An Important Topic Overshadowed By Sloppy Editing
I Am All Girls is a tough watch at times. It’s a movie that certainly doesn’t shy away from the important topics of child abuse and human trafficking. With a good pacing and a respectful tribute to the victims, this movie is let down by some sloppy editing.
Before diving into this one, it’s worth mentioning that I Am All Girls spoils several big reveals within the opening 5 minutes of the movie. One of these involves a taped confession revealing the harrowing truth about child trafficking. The other happens to be the identity of our vigilante killer.
For the purposes of this review I won’t spoil that here, but suffice to say it undermines what could have been a really emotional and surprising moment late on during the film’s climactic act. But let’s back up a bit.
I Am All Girls takes place deep in the heart of South Africa. Specifically, it follows special investigator Jodie Snyman as she begins investigating a string of murders to men involved in trafficking rings. With initials etched on their chest, Jodie follows the breadcrumb trail to the real ringleaders at the top of all this.
Following her along for the journey is Ntombizonke Bapai, a quiet young woman with a keen eye for detail. Along the way, Jodie is also joined by Captain George, and together the group set out to uncover the traffickers.
On paper, the movie has all the hallmarks to be a sure-fire hit but those aforementioned reveals leave a good part of the 90 minute run-time lacking a crucial whodunit component. Instead, most of the movie follows Jodie playing catch-up to what we already know. There’s also a crowbarred romantic angle echoed here too, but it’s not given anywhere near enough focus or screen-time to justify its inclusion.

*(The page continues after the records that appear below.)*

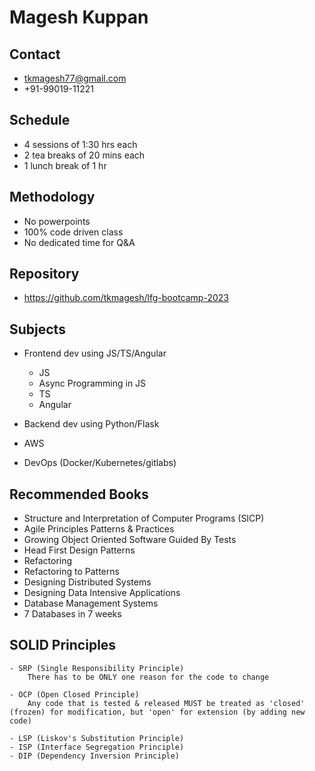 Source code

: # Magesh Kuppan #

## Contact ##
- tkmagesh77@gmail.com
- +91-99019-11221

## Schedule ##
- 4 sessions of 1:30 hrs each
- 2 tea breaks of 20 mins each
- 1 lunch break of 1 hr

## Methodology ##
- No powerpoints
- 100% code driven class
- No dedicated time for Q&A

## Repository ##
- https://github.com/tkmagesh/lfg-bootcamp-2023

## Subjects ##
- Frontend dev using JS/TS/Angular 
    - JS
    - Async Programming in JS
    - TS
    - Angular
    
- Backend dev using Python/Flask 
- AWS
- DevOps (Docker/Kubernetes/gitlabs) 

## Recommended Books ##
- Structure and Interpretation of Computer Programs (SICP)
- Agile Principles Patterns & Practices 
- Growing Object Oriented Software Guided By Tests
- Head First Design Patterns
- Refactoring
- Refactoring to Patterns
- Designing Distributed Systems
- Designing Data Intensive Applications
- Database Management Systems
- 7 Databases in 7 weeks



## SOLID Principles ##
    - SRP (Single Responsibility Principle)
        There has to be ONLY one reason for the code to change

    - OCP (Open Closed Principle)
        Any code that is tested & released MUST be treated as 'closed' (frozen) for modification, but 'open' for extension (by adding new code)
        
    - LSP (Liskov's Substitution Principle)
    - ISP (Interface Segregation Principle)
    - DIP (Dependency Inversion Principle)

What does work much better, however, are the ideas around justice and highlighting a very real and very troubling reality surrounding trafficking. It’s a problem affecting much of the world and oftentimes criminally under-reported too. The fact that I Am All Girls has the courage to portray this in such raw fashion is something that should definitely be praised. It’s just a pity that the movie’s screenplay lets the ambition down.
The acting is good all round though, and the cast certainly do their best with the material given. This is accompanied by some slick camera work and beautifully shot montages too, including one particularly memorable instance midway through the movie.
Overall, I Am All Girls is a solid thriller let down by some questionable editing that spoils a big reveal within the opening 5 minutes of the movie. Despite that, there’s certainly enough to like here and the topic of trafficking is handled with respect and care, wrapping everything up nicely at the end. It may not be the best revenge thriller of the year but it is a solid watch nonetheless.